Try it | The answer is a single number: the count of lines below in which the word "domandò" appears.
__________
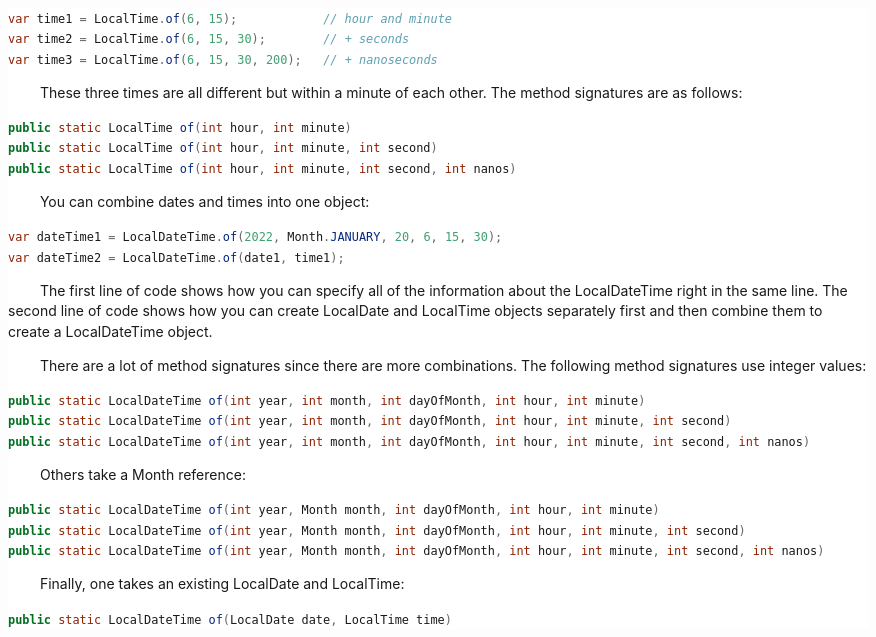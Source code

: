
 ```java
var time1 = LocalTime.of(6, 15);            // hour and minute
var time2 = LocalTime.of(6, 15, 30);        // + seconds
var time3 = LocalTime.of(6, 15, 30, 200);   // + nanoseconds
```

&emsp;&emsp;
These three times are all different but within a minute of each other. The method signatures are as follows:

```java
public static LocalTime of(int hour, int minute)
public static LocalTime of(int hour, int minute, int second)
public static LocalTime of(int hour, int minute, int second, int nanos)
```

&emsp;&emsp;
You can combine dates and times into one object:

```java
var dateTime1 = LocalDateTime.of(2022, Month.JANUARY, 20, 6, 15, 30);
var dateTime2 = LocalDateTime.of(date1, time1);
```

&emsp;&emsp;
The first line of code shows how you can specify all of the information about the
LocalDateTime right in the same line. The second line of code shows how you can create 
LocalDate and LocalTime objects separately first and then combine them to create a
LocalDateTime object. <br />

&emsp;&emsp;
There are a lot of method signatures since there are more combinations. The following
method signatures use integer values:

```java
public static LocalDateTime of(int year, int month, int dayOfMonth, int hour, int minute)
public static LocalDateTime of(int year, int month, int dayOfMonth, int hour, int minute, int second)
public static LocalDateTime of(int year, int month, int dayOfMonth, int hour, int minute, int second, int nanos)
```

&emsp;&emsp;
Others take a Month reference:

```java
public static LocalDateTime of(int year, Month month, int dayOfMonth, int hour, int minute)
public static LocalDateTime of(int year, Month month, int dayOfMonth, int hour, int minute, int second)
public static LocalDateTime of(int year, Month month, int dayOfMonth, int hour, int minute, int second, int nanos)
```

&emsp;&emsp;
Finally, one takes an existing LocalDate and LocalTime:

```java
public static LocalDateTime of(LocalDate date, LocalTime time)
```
__________
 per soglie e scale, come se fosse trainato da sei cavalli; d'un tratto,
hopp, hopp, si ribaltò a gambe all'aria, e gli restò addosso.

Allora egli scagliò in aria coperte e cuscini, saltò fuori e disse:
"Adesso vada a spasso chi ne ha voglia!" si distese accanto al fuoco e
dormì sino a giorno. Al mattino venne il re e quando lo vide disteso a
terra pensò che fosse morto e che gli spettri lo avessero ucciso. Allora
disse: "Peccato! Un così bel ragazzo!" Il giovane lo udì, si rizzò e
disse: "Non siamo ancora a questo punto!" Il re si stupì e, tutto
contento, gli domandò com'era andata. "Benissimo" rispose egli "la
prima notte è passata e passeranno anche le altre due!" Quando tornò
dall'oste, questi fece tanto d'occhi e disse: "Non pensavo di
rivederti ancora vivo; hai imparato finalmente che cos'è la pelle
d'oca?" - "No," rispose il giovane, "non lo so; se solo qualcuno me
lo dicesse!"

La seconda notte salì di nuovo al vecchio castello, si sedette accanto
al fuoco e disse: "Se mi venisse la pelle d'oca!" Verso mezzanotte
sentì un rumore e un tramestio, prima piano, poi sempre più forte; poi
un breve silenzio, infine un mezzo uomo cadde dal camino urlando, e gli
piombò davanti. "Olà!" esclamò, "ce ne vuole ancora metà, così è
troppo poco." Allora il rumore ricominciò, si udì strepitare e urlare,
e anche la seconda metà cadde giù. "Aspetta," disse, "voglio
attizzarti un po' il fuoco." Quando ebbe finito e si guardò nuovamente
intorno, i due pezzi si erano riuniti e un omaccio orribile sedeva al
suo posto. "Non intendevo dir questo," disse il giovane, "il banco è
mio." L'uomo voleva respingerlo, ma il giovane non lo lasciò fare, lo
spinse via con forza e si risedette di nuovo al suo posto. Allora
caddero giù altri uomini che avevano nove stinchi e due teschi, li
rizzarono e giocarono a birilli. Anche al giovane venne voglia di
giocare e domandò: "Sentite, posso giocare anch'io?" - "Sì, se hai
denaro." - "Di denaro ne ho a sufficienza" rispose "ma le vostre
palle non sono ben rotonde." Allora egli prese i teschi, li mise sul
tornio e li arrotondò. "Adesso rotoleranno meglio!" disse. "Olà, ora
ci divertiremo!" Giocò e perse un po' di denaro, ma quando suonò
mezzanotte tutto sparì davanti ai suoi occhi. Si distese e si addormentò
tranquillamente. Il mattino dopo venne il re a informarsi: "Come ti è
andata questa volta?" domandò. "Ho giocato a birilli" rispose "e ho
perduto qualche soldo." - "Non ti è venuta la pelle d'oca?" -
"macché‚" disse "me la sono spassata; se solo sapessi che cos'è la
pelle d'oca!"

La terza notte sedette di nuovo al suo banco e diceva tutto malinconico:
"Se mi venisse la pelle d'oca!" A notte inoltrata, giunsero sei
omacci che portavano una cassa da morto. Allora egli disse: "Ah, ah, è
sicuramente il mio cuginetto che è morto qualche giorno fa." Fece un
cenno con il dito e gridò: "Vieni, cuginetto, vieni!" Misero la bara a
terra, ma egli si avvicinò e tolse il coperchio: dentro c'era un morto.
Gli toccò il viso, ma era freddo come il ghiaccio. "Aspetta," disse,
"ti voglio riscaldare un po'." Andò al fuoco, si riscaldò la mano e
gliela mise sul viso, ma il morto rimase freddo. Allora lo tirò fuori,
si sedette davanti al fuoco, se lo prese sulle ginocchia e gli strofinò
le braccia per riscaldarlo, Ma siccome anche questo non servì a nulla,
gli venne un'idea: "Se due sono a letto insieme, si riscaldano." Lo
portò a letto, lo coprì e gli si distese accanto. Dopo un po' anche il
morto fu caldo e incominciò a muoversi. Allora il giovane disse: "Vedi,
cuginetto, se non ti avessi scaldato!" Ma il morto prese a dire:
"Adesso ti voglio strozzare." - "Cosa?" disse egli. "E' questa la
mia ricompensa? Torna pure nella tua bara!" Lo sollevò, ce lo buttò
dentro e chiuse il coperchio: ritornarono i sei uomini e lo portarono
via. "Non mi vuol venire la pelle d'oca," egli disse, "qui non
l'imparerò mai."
__________
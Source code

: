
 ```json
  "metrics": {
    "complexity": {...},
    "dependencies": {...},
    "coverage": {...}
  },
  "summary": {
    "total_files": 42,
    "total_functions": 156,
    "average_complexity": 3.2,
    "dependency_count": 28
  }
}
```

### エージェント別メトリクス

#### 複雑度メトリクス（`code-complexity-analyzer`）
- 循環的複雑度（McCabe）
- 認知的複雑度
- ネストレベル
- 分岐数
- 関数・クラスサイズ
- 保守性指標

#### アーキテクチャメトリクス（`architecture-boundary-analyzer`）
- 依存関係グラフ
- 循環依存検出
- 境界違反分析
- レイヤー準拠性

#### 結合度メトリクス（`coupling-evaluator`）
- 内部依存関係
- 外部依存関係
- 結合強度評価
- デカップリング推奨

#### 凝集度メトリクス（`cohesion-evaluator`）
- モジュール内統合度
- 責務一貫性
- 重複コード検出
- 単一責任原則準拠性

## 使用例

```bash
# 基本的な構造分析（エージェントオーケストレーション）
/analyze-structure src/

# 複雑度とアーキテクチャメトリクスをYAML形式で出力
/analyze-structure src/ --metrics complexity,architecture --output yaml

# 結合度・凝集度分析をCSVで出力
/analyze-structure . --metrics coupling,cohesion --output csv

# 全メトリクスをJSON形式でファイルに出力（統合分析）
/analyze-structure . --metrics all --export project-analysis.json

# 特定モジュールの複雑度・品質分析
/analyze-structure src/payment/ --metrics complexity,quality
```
__________
Result of this exercise | 3